The stratabound manto mineralisation is embraced by an asymmetric alteration envelope of pervasive and strong silicification, previously referred to as 'jasperoid'. The best developed and most massive silicification is within rhyolite tuff in the immediate hanging wall of the mineralisation, commonly persisting for >10 m above the mineralisation. The primary minerals and textures in these volcanic rocks are completely replaced by grey, fine-grained quartz. Although rare, small patches or pods of vague relict volcanic texture have been noted in the hanging wall alteration zone. Where quartz-sulphide veins occur in the Jurassic volcanics, pervasive silicification of the host rock is seen to be associated with that vein-forming event also.
In the immediate footwall carbonate rocks, silicification is less complete and only penetrates a few metres below the volcanic-carbonate contact into the Concha limestone. The carbonate rocks of the Concha, Scherrer and Epitaph formations are weakly to moderately recrystallised and commonly bleached to a light grey colour. They also contain fine to coarse, irregular and discontinuous calcite veinlets. Fossils within these carbonates are normally well preserved along with fine primary sedimentary textures. In the northwestern part of the Hermosa property, increasingly pervasive and stronger recrystallisation of the carbonate rocks occurs, ultimately grading into diopside-wollastonite-rhodonite calc-silicate skarn with associated base metal sulphide mineralisation, as described below. Calcareous sandstone intervals contain fewer calcite veinlets, whilst quartzite only rarely host such veinlets.

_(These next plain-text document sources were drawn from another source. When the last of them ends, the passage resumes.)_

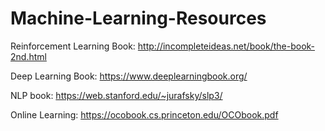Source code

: # Machine-Learning-Resources

Reinforcement Learning Book: http://incompleteideas.net/book/the-book-2nd.html

Deep Learning Book: https://www.deeplearningbook.org/

NLP book: https://web.stanford.edu/~jurafsky/slp3/

Online Learning: https://ocobook.cs.princeton.edu/OCObook.pdf

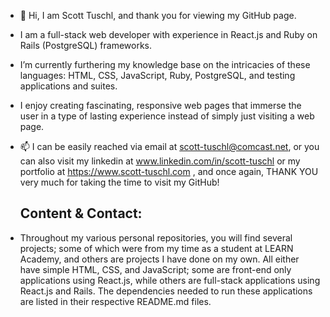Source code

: - 👋 Hi, I am Scott Tuschl, and thank you for viewing my GitHub page.
-  I am a full-stack web developer with experience in React.js and Ruby on Rails (PostgreSQL) frameworks.
-  I’m currently furthering my knowledge base on the intricacies of these languages: HTML, CSS, JavaScript, Ruby, PostgreSQL, and testing applications and suites.
-  I enjoy creating fascinating, responsive web pages that immerse the user in a type of lasting experience instead of simply just visiting a web page.
- 📫 I can be easily reached via email at scott-tuschl@comcast.net, or you can also visit my linkedin at www.linkedin.com/in/scott-tuschl or my portfolio at https://www.scott-tuschl.com , and once again, THANK YOU very much for taking the time to visit my GitHub!

  ## Content & Contact:
  
-  Throughout my various personal repositories, you will find several projects; some of which were from my time as a student at LEARN Academy, and others are projects I have done on my own. All either have simple HTML, CSS, and JavaScript; some are front-end only applications using React.js, while others are full-stack applications using React.js and Rails. The dependencies needed to run these applications are listed in their respective README.md files.
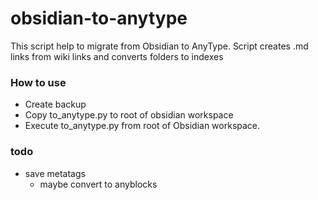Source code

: # obsidian-to-anytype
This script help to migrate from Obsidian to AnyType.
Script creates .md links from wiki links and converts folders to indexes

### How to use
- Create backup
- Copy to_anytype.py to root of obsidian workspace
- Execute to_anytype.py from root of Obsidian workspace.

### todo
- save metatags
    - maybe convert to anyblocks
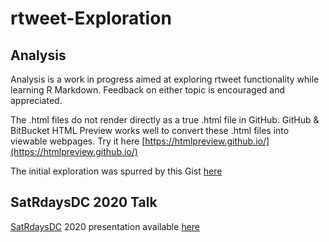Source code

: # rtweet-Exploration

## Analysis
Analysis is a work in progress aimed at exploring rtweet functionality while learning R Markdown. Feedback on either topic is encouraged and appreciated.

The .html files do not render directly as a true .html file in GitHub. GitHub & BitBucket HTML Preview works well to convert these .html files into viewable webpages. Try it here [https://htmlpreview.github.io/](https://htmlpreview.github.io/) 

The initial exploration was spurred by this Gist [here](https://gist.github.com/mjhendrickson/bf85e176dbb387231d65880036d66097)

## SatRdaysDC 2020 Talk
[SatRdaysDC](https://twitter.com/Satrdays_DC) 2020 presentation available [here](https://bit.ly/satRday2020mh)
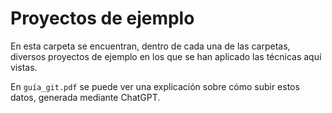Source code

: # Proyectos de ejemplo

En esta carpeta se encuentran, dentro de cada una de las carpetas, diversos proyectos de ejemplo en los que se han aplicado las técnicas aquí vistas.

En `guía_git.pdf` se puede ver una explicación sobre cómo subir estos datos, generada mediante ChatGPT.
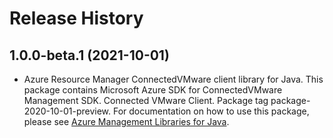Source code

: # Release History

## 1.0.0-beta.1 (2021-10-01)

- Azure Resource Manager ConnectedVMware client library for Java. This package contains Microsoft Azure SDK for ConnectedVMware Management SDK. Connected VMware Client. Package tag package-2020-10-01-preview. For documentation on how to use this package, please see [Azure Management Libraries for Java](https://aka.ms/azsdk/java/mgmt).
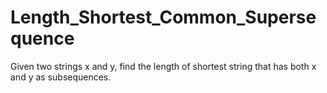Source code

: # Length_Shortest_Common_Supersequence
Given two strings x and y, find the length of shortest string that has both x and y as subsequences.
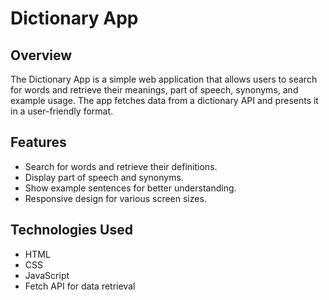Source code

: # Dictionary App

## Overview
The Dictionary App is a simple web application that allows users to search for words and retrieve their meanings, part of speech, synonyms, and example usage. The app fetches data from a dictionary API and presents it in a user-friendly format.

## Features
- Search for words and retrieve their definitions.
- Display part of speech and synonyms.
- Show example sentences for better understanding.
- Responsive design for various screen sizes.

## Technologies Used
- HTML
- CSS
- JavaScript
- Fetch API for data retrieval
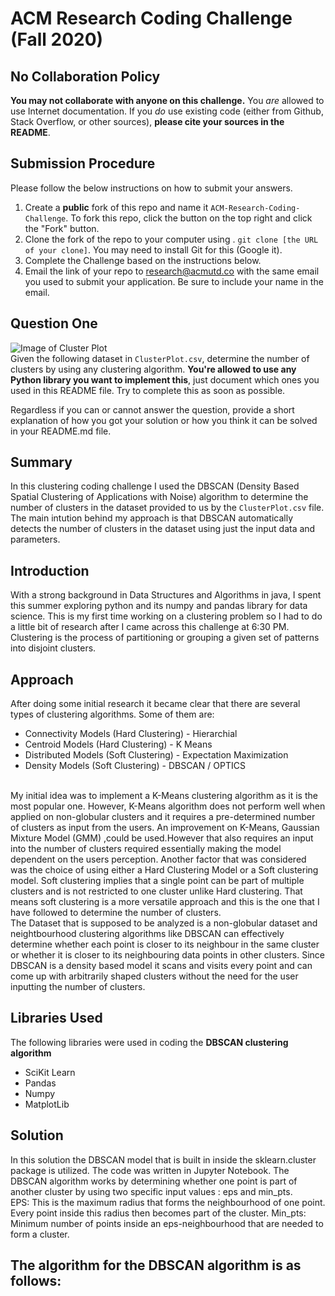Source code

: # ACM Research Coding Challenge (Fall 2020)

## No Collaboration Policy

**You may not collaborate with anyone on this challenge.** You _are_ allowed to use Internet documentation. If you _do_ use existing code (either from Github, Stack Overflow, or other sources), **please cite your sources in the README**.

## Submission Procedure

Please follow the below instructions on how to submit your answers.

1. Create a **public** fork of this repo and name it `ACM-Research-Coding-Challenge`. To fork this repo, click the button on the top right and click the "Fork" button.
2. Clone the fork of the repo to your computer using . `git clone [the URL of your clone]`. You may need to install Git for this (Google it).
3. Complete the Challenge based on the instructions below.
4. Email the link of your repo to research@acmutd.co with the same email you used to submit your application. Be sure to include your name in the email.

## Question One

![Image of Cluster Plot](ClusterPlot.png)
<br/>
Given the following dataset in `ClusterPlot.csv`, determine the number of clusters by using any clustering algorithm. **You're allowed to use any Python library you want to implement this**, just document which ones you used in this README file. Try to complete this as soon as possible.

Regardless if you can or cannot answer the question, provide a short explanation of how you got your solution or how you think it can be solved in your README.md file.


## Summary

In this clustering coding challenge I used the DBSCAN (Density Based Spatial Clustering of Applications with Noise) algorithm to determine the number of clusters in the dataset provided to us by the `ClusterPlot.csv` file. The main intution behind my approach is that DBSCAN automatically detects the number of clusters in the dataset using just the input data and parameters. 

## Introduction
With a strong background in Data Structures and Algorithms in java, I spent this summer exploring python and its numpy and pandas library for data science. This is my first time working on a clustering problem so I had to do a little bit of research after I came across this challenge at 6:30 PM. 
Clustering is the process of partitioning or grouping a given set of patterns into disjoint clusters. 

## Approach
After doing some initial research it became clear that there are several types of clustering algorithms. Some of them are:
* Connectivity Models (Hard Clustering) - Hierarchial
* Centroid Models (Hard Clustering) - K Means
* Distributed Models (Soft Clustering) - Expectation Maximization
* Density Models (Soft Clustering) - DBSCAN / OPTICS
<br />
My initial idea was to implement a K-Means clustering algorithm as it is the most popular one. However, K-Means algorithm does not perform well when applied on non-globular clusters and it requires a pre-determined number of clusters as input from the users. An improvement on K-Means, Gaussian Mixture Model (GMM) ,could be used.However that also requires an input into the number of clusters required essentially making the model dependent on the users perception. Another factor that was considered was the choice of using either a Hard Clustering Model or a Soft clustering model. Soft clustering implies that a single point can be part of multiple clusters and is not restricted to one cluster unlike Hard clustering. That means soft clustering is a more versatile approach and this is the one that I have followed to determine the number of clusters. <br />
The Dataset that is supposed to be analyzed is a non-globular dataset and neightbourhood clustering algorithms like DBSCAN can effectively determine whether each point is closer to its neighbour in the same cluster or whether it is closer to its neighbouring data points in other clusters. Since DBSCAN is a density based model it scans and visits every point and can come up with arbitrarily shaped clusters without the need for the user inputting the number of clusters.

## Libraries Used
The following libraries were used in coding the <b>DBSCAN clustering algorithm</b>
* SciKit Learn
* Pandas
* Numpy
* MatplotLib

## Solution
In this solution the DBSCAN model that is built in inside the sklearn.cluster package is utilized. The code was written in Jupyter Notebook. The DBSCAN algorithm works by determining whether one point is part of another cluster by using two specific input values : eps and min_pts. <br />
EPS: This is the maximum radius that forms the neighbourhood of one point. Every point inside this radius then becomes part of the cluster. 
Min_pts: Minimum number of points inside an eps-neighbourhood that are needed to form a cluster. <br/>

The algorithm for the DBSCAN algorithm is as follows:
-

Andesitic and trachyandesite lithologies, e.g., the Cretaceous Meadow Valley andesites, typically contain fine, thin, irregular and discontinuous calcite veinlets and may also contain finely-distributed groundmass calcite. Biotite, where present, is typically degraded with greenish chlorite selvages. Magnetite is occasionally noted and pyrite is not uncommon and alteration is regarded as being propylitic.
The Hermosa deposits comprise three main varieties of mineralisation, namely:
i). primary, concordant, carbonate replacement and skarn altered 'manto' in Permian sedimentary rocks, which includes the Taylor Sulphide and Taylor Deeps; ii). oxide facies (Clark deposit) lateral to and overprinting primary sulphide mantos of the previous variety; iii). both vein and manto mineralisation within the overlying Mesozoic volcanic sequences.
The Taylor Sulphide deposit occurs in the upper mineralised domain above the 'Lower Thrust', hosted by sections of the Permian Concha, Scherrer and Epitaph formations. Mineralisation is continuous for ~1350 m along strike, trending NW at ~310° with a width of ~455 m laterally beneath the eastern edge of the Hardshell claim, extending across the entire Alta claim to the southeastern edge of the Trench claim block. Mineralisation thickness varies with the host unit, with ~60 m in the Concha, ~18 m in the Scherrer and ~90 m in the Epitaph formations.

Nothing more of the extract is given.